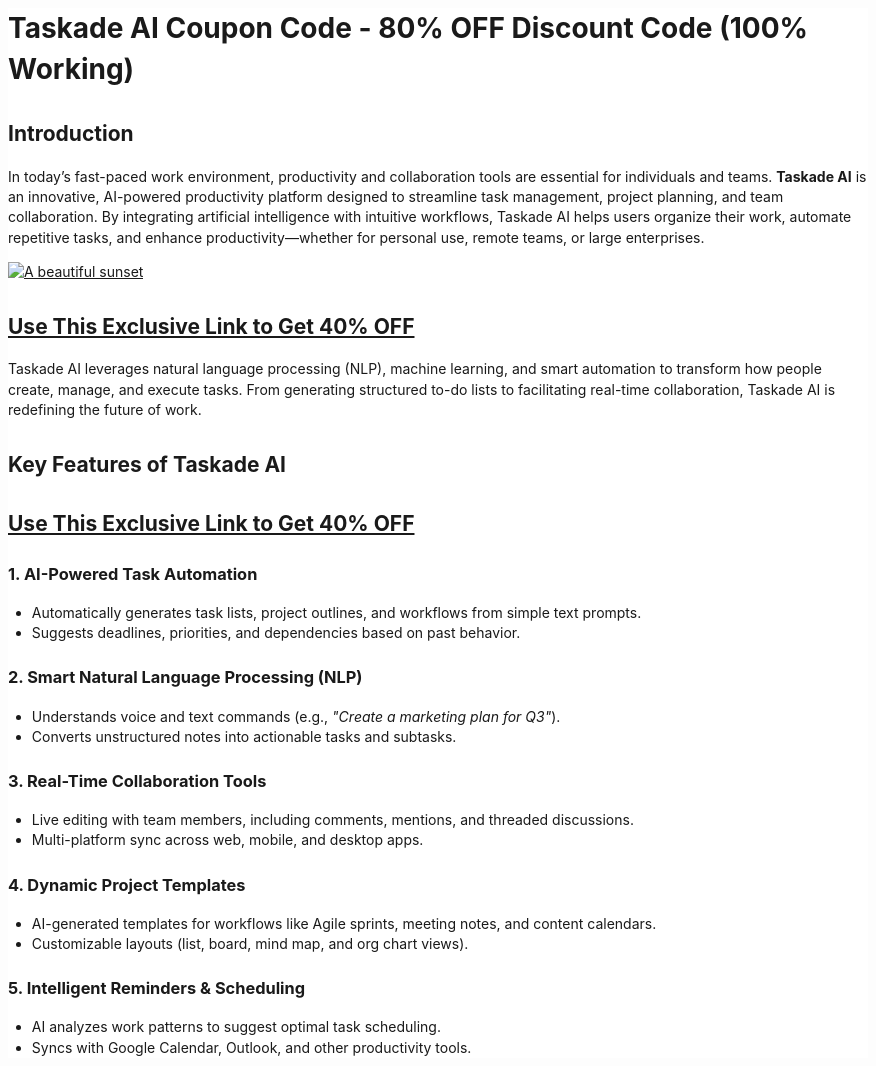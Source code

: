 # Taskade AI Coupon Code - 80% OFF Discount Code (100% Working)

## **Introduction**  

In today’s fast-paced work environment, productivity and collaboration tools are essential for individuals and teams. **Taskade AI** is an innovative, AI-powered productivity platform designed to streamline task management, project planning, and team collaboration. By integrating artificial intelligence with intuitive workflows, Taskade AI helps users organize their work, automate repetitive tasks, and enhance productivity—whether for personal use, remote teams, or large enterprises.  

<a href="https://taskade.com/?via=4ka7z">
  <img src="https://github.com/user-attachments/assets/09f62a0e-4126-421a-ac4e-00c289a9206d" alt="A beautiful sunset" style="max-width: 100%; height: auto; width: 100%;" />
</a>


## [Use This Exclusive Link to Get 40% OFF ](https://taskade.com/?via=4ka7z)

Taskade AI leverages natural language processing (NLP), machine learning, and smart automation to transform how people create, manage, and execute tasks. From generating structured to-do lists to facilitating real-time collaboration, Taskade AI is redefining the future of work.  

## **Key Features of Taskade AI**  

## [Use This Exclusive Link to Get 40% OFF ](https://taskade.com/?via=4ka7z)

### **1. AI-Powered Task Automation**  
- Automatically generates task lists, project outlines, and workflows from simple text prompts.  
- Suggests deadlines, priorities, and dependencies based on past behavior.  

### **2. Smart Natural Language Processing (NLP)**  
- Understands voice and text commands (e.g., *"Create a marketing plan for Q3"*).  
- Converts unstructured notes into actionable tasks and subtasks.  

### **3. Real-Time Collaboration Tools**  
- Live editing with team members, including comments, mentions, and threaded discussions.  
- Multi-platform sync across web, mobile, and desktop apps.  

### **4. Dynamic Project Templates**  
- AI-generated templates for workflows like Agile sprints, meeting notes, and content calendars.  
- Customizable layouts (list, board, mind map, and org chart views).  

### **5. Intelligent Reminders & Scheduling**  
- AI analyzes work patterns to suggest optimal task scheduling.  
- Syncs with Google Calendar, Outlook, and other productivity tools.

────────

> WHAT IS BEING ASKED
If a line in the records contains "lists", report it.

> ANSWER BELOW
Taskade AI leverages natural language processing (NLP), machine learning, and smart automation to transform how people create, manage, and execute tasks. From generating structured to-do lists to facilitating real-time collaboration, Taskade AI is redefining the future of work.  
- Automatically generates task lists, project outlines, and workflows from simple text prompts.  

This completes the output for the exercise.